It isn't just the New York City Department of Education that has some suspicious and very expensive contracts, the New York State Department of Education has some curious deals of its own. Like the $27 million no-bid contract the Daily News reports on which was recently given to a News Corp. company that just happens to be overseen by former city Schools Chancellor Joel Klein. Nothing fishy about that at all!

The contract is part of the $700 million Race to the Top federal program and goes to News Corp. subsidy Wireless Generation which develops software to track student test scores, among other things. And Wireless Generation, for its part, denies that Klein—who is bared from working with the city's Education Department for a year but not the State's—had anything to do with the contract. A VP there says that "It's fundamentally unfair to insinuate Klein had anything to do with this when the facts are absolutely otherwise. He had nothing to do with this contract. He had nothing to do with this negotiation."

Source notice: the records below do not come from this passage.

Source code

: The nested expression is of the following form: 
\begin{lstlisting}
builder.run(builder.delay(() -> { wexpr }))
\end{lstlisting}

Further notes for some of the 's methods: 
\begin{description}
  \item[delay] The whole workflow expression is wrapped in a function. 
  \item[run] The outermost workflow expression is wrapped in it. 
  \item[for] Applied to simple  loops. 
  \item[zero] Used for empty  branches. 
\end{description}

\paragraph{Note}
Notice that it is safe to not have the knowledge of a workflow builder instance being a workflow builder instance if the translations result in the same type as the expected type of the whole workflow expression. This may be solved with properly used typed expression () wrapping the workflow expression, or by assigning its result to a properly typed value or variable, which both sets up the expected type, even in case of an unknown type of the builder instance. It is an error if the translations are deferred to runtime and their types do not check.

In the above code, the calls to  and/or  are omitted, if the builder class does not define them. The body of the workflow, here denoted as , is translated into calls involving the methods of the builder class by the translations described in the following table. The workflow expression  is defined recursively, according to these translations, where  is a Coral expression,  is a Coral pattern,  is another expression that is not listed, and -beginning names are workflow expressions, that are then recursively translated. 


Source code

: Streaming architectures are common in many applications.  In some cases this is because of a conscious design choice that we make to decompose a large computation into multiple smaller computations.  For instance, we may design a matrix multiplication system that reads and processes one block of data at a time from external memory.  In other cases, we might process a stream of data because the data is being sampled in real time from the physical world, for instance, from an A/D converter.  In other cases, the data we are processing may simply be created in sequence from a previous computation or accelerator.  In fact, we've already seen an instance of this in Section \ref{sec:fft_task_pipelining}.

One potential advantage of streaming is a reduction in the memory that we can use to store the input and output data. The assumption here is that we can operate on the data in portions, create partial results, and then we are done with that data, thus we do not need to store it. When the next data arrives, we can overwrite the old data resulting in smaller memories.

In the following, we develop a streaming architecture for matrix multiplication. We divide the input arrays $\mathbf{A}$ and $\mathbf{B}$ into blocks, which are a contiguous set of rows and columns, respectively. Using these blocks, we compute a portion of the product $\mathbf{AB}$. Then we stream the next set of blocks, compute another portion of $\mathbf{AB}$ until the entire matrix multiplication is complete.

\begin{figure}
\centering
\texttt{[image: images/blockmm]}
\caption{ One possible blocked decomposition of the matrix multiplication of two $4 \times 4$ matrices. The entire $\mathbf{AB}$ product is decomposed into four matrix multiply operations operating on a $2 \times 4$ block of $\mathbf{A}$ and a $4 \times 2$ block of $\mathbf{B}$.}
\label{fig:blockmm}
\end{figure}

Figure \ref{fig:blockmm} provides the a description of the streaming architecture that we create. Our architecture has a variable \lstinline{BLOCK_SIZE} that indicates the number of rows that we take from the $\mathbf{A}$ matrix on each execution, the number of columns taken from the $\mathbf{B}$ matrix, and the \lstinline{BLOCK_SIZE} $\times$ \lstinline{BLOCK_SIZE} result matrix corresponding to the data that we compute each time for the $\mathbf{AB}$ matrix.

The State was less forceful in its denial, which reportedly took three weeks to come: "Consistent with our Race to the Top commitments made well over a year ago, this contract provides for an integrated and flexible student data system in an open source, non-proprietary application that will save taxpayers tens of millions of dollars and improve education across the Statem," spokesman Tom Dunn told the paper.

And yet, as Susan Lerner of Common Cause New York puts it, that doesn't really matter. "It raises all kinds of red flags," she said. "It just smacks of an old-boys club, where large amounts of public money are spent based not on 'is this the best product?' but 'I know this guy and I like him and I want to be sure he makes a lot of money.'"

Klein took his multi-million dollar job at News Corp. (while keeping his $34,000-a-year pension) overseeing its educational technology business after he vacated the chancellorship in December.